Faculty Profile: Thomas Ten Have, PhD, MPH, works to adapt treatments to the patient context
SEPTEMBER 21, 2006
The eldest son of missionaries, Thomas Ten Have was raised in Korea, Malaysia, and Nepal before his family left the missionary business and moved to Grand Rapids, MI when Tom was 12 years old. After concentrating on art during high school, Tom focused on accounting and algebra in junior college prior to entering the undergraduate business program at the University of Michigan in Ann Arbor. Of the entire business curriculum, he found himself most interested in data analysis and management. A serendipitous perusal of a pamphlet on statistics that he found in the university counseling office prompted Tom to change the course of his undergraduate career.
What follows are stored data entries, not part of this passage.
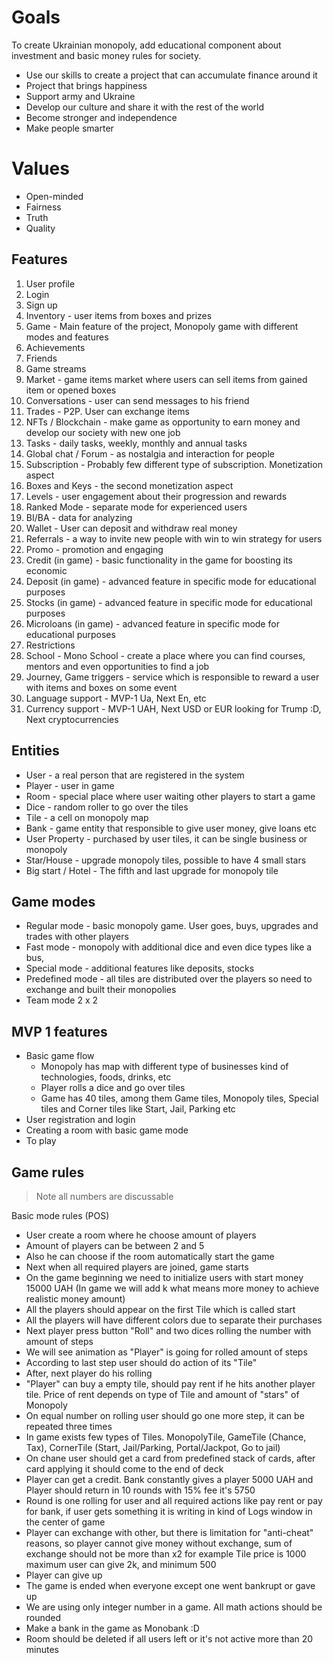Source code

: # Goals

To create Ukrainian monopoly, add educational component
about investment and basic money rules for society.

* Use our skills to create a project that can accumulate finance around it
* Project that brings happiness
* Support army and Ukraine
* Develop our culture and share it with the rest of the world
* Become stronger and independence
* Make people smarter

# Values
* Open-minded
* Fairness
* Truth
* Quality

## Features

1. User profile
2. Login
3. Sign up
4. Inventory - user items from boxes and prizes
5. Game - Main feature of the project, Monopoly game with different modes and features
6. Achievements
7. Friends
8. Game streams
9. Market - game items market where users can sell items from gained item or opened boxes
10. Conversations - user can send messages to his friend
11. Trades - P2P. User can exchange items
12. NFTs / Blockchain - make game as opportunity to earn money and develop our society with new one job
13. Tasks - daily tasks, weekly, monthly and annual tasks
14. Global chat / Forum - as nostalgia and interaction for people
15. Subscription - Probably few different type of subscription. Monetization aspect
16. Boxes and Keys - the second monetization aspect
17. Levels - user engagement about their progression and rewards
18. Ranked Mode - separate mode for experienced users
19. BI/BA - data for analyzing
20. Wallet - User can deposit and withdraw real money
21. Referrals - a way to invite new people with win to win strategy for users
22. Promo - promotion and engaging
23. Credit (in game) - basic functionality in the game for boosting its economic
24. Deposit (in game) - advanced feature in specific mode for educational purposes
25. Stocks (in game) - advanced feature in specific mode for educational purposes
26. Microloans (in game) - advanced feature in specific mode for educational purposes
27. Restrictions
28. School - Mono School - create a place where you can find courses, mentors and even opportunities to find a job
29. Journey, Game triggers - service which is responsible to reward a user with items and boxes on some event
30. Language support - MVP-1 Ua, Next En, etc
31. Currency support - MVP-1 UAH, Next USD or EUR looking for Trump :D, Next cryptocurrencies 

## Entities
* User - a real person that are registered in the system
* Player - user in game
* Room - special place where user waiting other players to start a game
* Dice - random roller to go over the tiles
* Tile - a cell on monopoly map
* Bank - game entity that responsible to give user money, give loans etc
* User Property - purchased by user tiles, it can be single business or monopoly
* Star/House - upgrade monopoly tiles, possible to have 4 small stars
* Big  start / Hotel - The fifth and last upgrade for monopoly tile

## Game modes
* Regular mode - basic monopoly game. User goes, buys, upgrades and trades with other players
* Fast mode - monopoly with additional dice and even dice types like a bus,
* Special mode - additional features like deposits, stocks
* Predefined mode - all tiles are distributed over the players so need to exchange and built their monopolies
* Team mode 2 x 2

## MVP 1 features

* Basic game flow
  * Monopoly has map with different type of businesses kind of technologies, foods, drinks, etc
  * Player rolls a dice and go over tiles
  * Game has 40 tiles, among them Game tiles, Monopoly tiles, Special tiles and Corner tiles like Start, Jail, Parking etc
* User registration and login
* Creating a room with basic game mode
* To play

## Game rules

> Note all numbers are discussable

Basic mode rules (POS)

* User create a room where he choose amount of players
* Amount of players can be between 2 and 5
* Also he can choose if the room automatically start the game
* Next when all required players are joined, game starts
* On the game beginning we need to initialize users with start money 15000 UAH (In game we will add k what means more money to achieve realistic money amount)
* All the players should appear on the first Tile which is called start
* All the players will have different colors due to separate their purchases
* Next player press button "Roll" and two dices rolling the number with amount of steps
* We will see animation as "Player" is going for rolled amount of steps
* According to last step user should do action of its "Tile"
* After, next player do his rolling
* "Player" can buy a empty tile, should pay rent if he hits another player tile. Price of rent depends on type of Tile and amount of "stars" of Monopoly 
* On equal number on rolling user should go one more step, it can be repeated three times
* In game exists few types of Tiles. MonopolyTile, GameTile (Chance, Tax), CornerTile (Start, Jail/Parking, Portal/Jackpot, Go to jail)
* On chane user should get a card from predefined stack of cards, after card applying it should come to the end of deck
* Player can get a credit. Bank constantly gives a player 5000 UAH and Player should return in 10 rounds with 15% fee it's 5750
* Round is one rolling for user and all required actions like pay rent or pay for bank, if user gets something it is writing in kind of Logs window in the center of game 
* Player can exchange with other, but there is limitation for "anti-cheat" reasons, so player cannot give money without exchange, sum of exchange should not be more than x2 for example Tile price is 1000 maximum user can give 2k, and minimum 500
* Player can give up
* The game is ended when everyone except one went bankrupt or gave up
* We are using only integer number in a game. All math actions should be rounded
* Make a bank in the game as Monobank :D
* Room should be deleted if all users left or it's not active more than 20 minutes
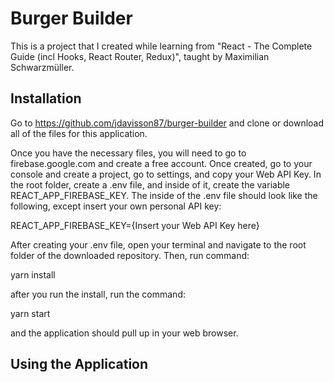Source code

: # Burger Builder

This is a project that I created while learning from "React - The Complete Guide (incl Hooks, React Router, Redux)", taught by Maximilian Schwarzmüller.

## Installation

Go to https://github.com/jdavisson87/burger-builder and clone or download all of the files for this application.

Once you have the necessary files, you will need to go to firebase.google.com and create a free account. Once created, go to your console and create a project, go to settings, and copy your Web API Key. In the root folder, create a .env file, and inside of it, create the variable REACT_APP_FIREBASE_KEY. The inside of the .env file should look like the following, except insert your own personal API key:

REACT_APP_FIREBASE_KEY={Insert your Web API Key here}

After creating your .env file, open your terminal and navigate to the root folder of the downloaded repository. Then, run command:

yarn install

after you run the install, run the command:

yarn start

and the application should pull up in your web browser.

## Using the Application
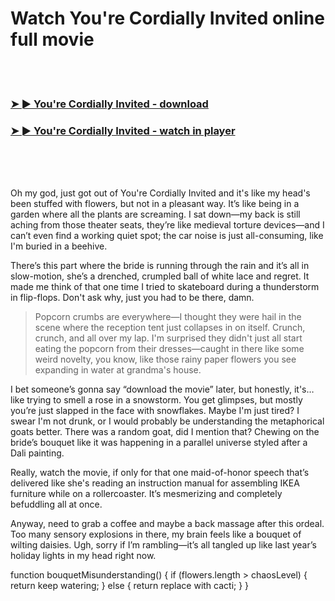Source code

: <h1>Watch You're Cordially Invited online full movie</h1>


<br><br>

<h3><a href="https://Harrys-neufranason1984.github.io/ykhfaixqtk/">➤ ► You're Cordially Invited - download</a></h3> 
<h3><a href="https://Harrys-neufranason1984.github.io/ykhfaixqtk/">➤ ► You're Cordially Invited - watch in player</a></h3>


<br><br><br>


Oh my god, just got out of You're Cordially Invited and it's like my head's been stuffed with flowers, but not in a pleasant way. It’s like being in a garden where all the plants are screaming. I sat down—my back is still aching from those theater seats, they’re like medieval torture devices—and I can’t even find a working quiet spot; the car noise is just all-consuming, like I'm buried in a beehive.

There’s this part where the bride is running through the rain and it’s all in slow-motion, she’s a drenched, crumpled ball of white lace and regret. It made me think of that one time I tried to skateboard during a thunderstorm in flip-flops. Don't ask why, just you had to be there, damn.

> Popcorn crumbs are everywhere—I thought they were hail in the scene where the reception tent just collapses in on itself. Crunch, crunch, and all over my lap. I'm surprised they didn't just all start eating the popcorn from their dresses—caught in there like some weird novelty, you know, like those rainy paper flowers you see expanding in water at grandma's house.

I bet someone’s gonna say “download the movie” later, but honestly, it's… like trying to smell a rose in a snowstorm. You get glimpses, but mostly you’re just slapped in the face with snowflakes. Maybe I'm just tired? I swear I'm not drunk, or I would probably be understanding the metaphorical goats better. There was a random goat, did I mention that? Chewing on the bride’s bouquet like it was happening in a parallel universe styled after a Dali painting.

Really, watch the movie, if only for that one maid-of-honor speech that’s delivered like she's reading an instruction manual for assembling IKEA furniture while on a rollercoaster. It’s mesmerizing and completely befuddling all at once.

Anyway, need to grab a coffee and maybe a back massage after this ordeal. Too many sensory explosions in there, my brain feels like a bouquet of wilting daisies. Ugh, sorry if I’m rambling—it’s all tangled up like last year’s holiday lights in my head right now.

function bouquetMisunderstanding() {
    if (flowers.length > chaosLevel) {
      return keep watering; 
    } else {
      return replace with cacti; 
    }
}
He began his research career as a research assistant at the University of Michigan Department of Biostatistics in 1980. In 1981, he received a BA in statistics with distinction. Tom perpetuated his familial tradition of earning a master's in public health (though in a discipline not typical of his family) when he received his MPH in biostatistics at the University of Michigan the following year. He stayed in Ann Arbor for a while, analyzing craniofacial and orthodontic data for about six years while also working at a mental health community center before embarking on doctoral studies. His hard work earned him the University of Michigan's Regents Fellowship from 1989 to 1990 and the Rackham Graduate School Predoctoral Fellowship from 1990-1991. In 1991, Tom received a PhD in biostatistics, staying on at the University of Michigan to work as a research associate in the Department of Pathology, in the School of Medicine, and in the Department of Oral Biology, in the School of Dentistry. In addition, Dr. Ten Have served as a computer consultant in the university's Statistical Research Laboratory. He served as a visiting associate professor at the University of Michigan Department of Biostatistics from 1991-92.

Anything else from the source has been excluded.